===== Records supplied
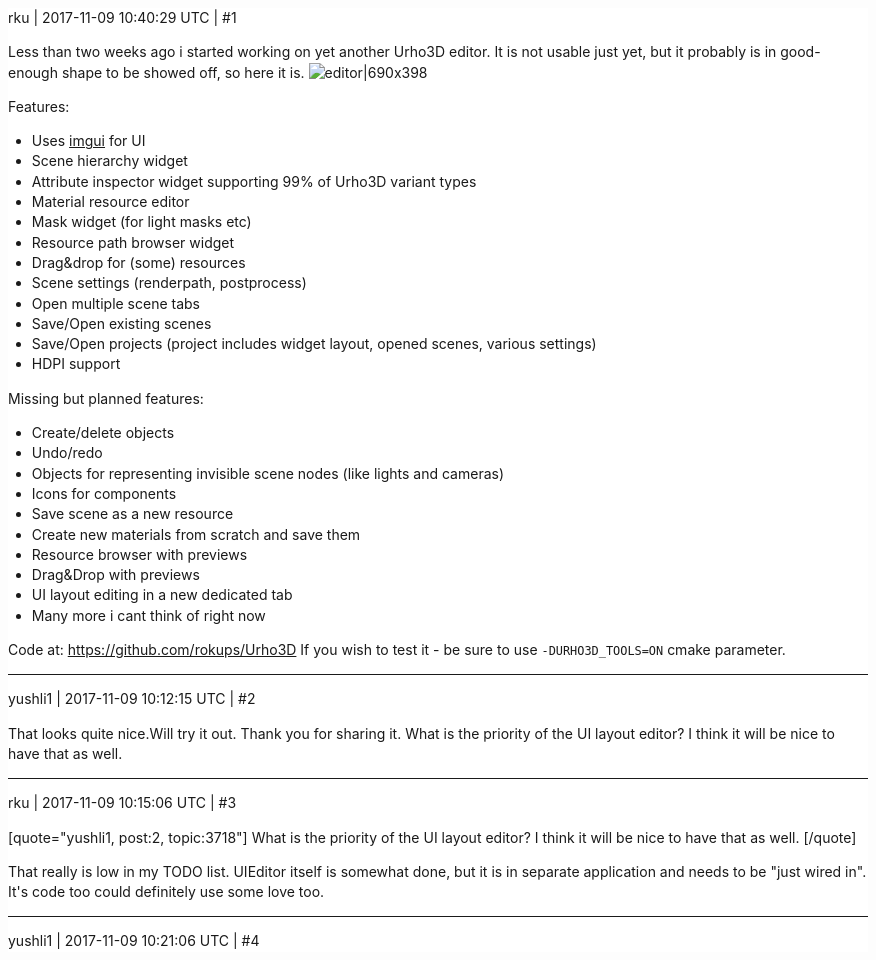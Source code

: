 rku | 2017-11-09 10:40:29 UTC | #1

Less than two weeks ago i started working on yet another Urho3D editor. It is not usable just yet, but it probably is in good-enough shape to be showed off, so here it is.
![editor|690x398](upload://rwQlMkABHsmMCQ04xLfVMMmaEu2.jpg)

Features:
* Uses [imgui](https://github.com/ocornut/imgui) for UI
* Scene hierarchy widget
* Attribute inspector widget supporting 99% of Urho3D variant types
* Material resource editor
* Mask widget (for light masks etc)
* Resource path browser widget
* Drag&drop for (some) resources
* Scene settings (renderpath, postprocess)
* Open multiple scene tabs
* Save/Open existing scenes
* Save/Open projects (project includes widget layout, opened scenes, various settings)
* HDPI support

Missing but planned features:
* Create/delete objects
* Undo/redo
* Objects for representing invisible scene nodes (like lights and cameras)
* Icons for components
* Save scene as a new resource
* Create new materials from scratch and save them
* Resource browser with previews
* Drag&Drop with previews
* UI layout editing in a new dedicated tab
* Many more i cant think of right now

Code at: https://github.com/rokups/Urho3D
If you wish to test it - be sure to use `-DURHO3D_TOOLS=ON` cmake parameter.

-------------------------

yushli1 | 2017-11-09 10:12:15 UTC | #2

That looks quite nice.Will try it out. Thank you for sharing it.
What is the priority of the UI layout editor? I think it will be nice to have that as well.

-------------------------

rku | 2017-11-09 10:15:06 UTC | #3

[quote="yushli1, post:2, topic:3718"]
What is the priority of the UI layout editor? I think it will be nice to have that as well.
[/quote]

That really is low in my TODO list. UIEditor itself is somewhat done, but it is in separate application and needs to be "just wired in". It's code too could definitely use some love too.

-------------------------

yushli1 | 2017-11-09 10:21:06 UTC | #4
==========
### Task to complete
Lines above with "some" in them are the ones to copy.

### Solution below
* Drag&drop for (some) resources
That really is low in my TODO list. UIEditor itself is somewhat done, but it is in separate application and needs to be "just wired in". It's code too could definitely use some love too.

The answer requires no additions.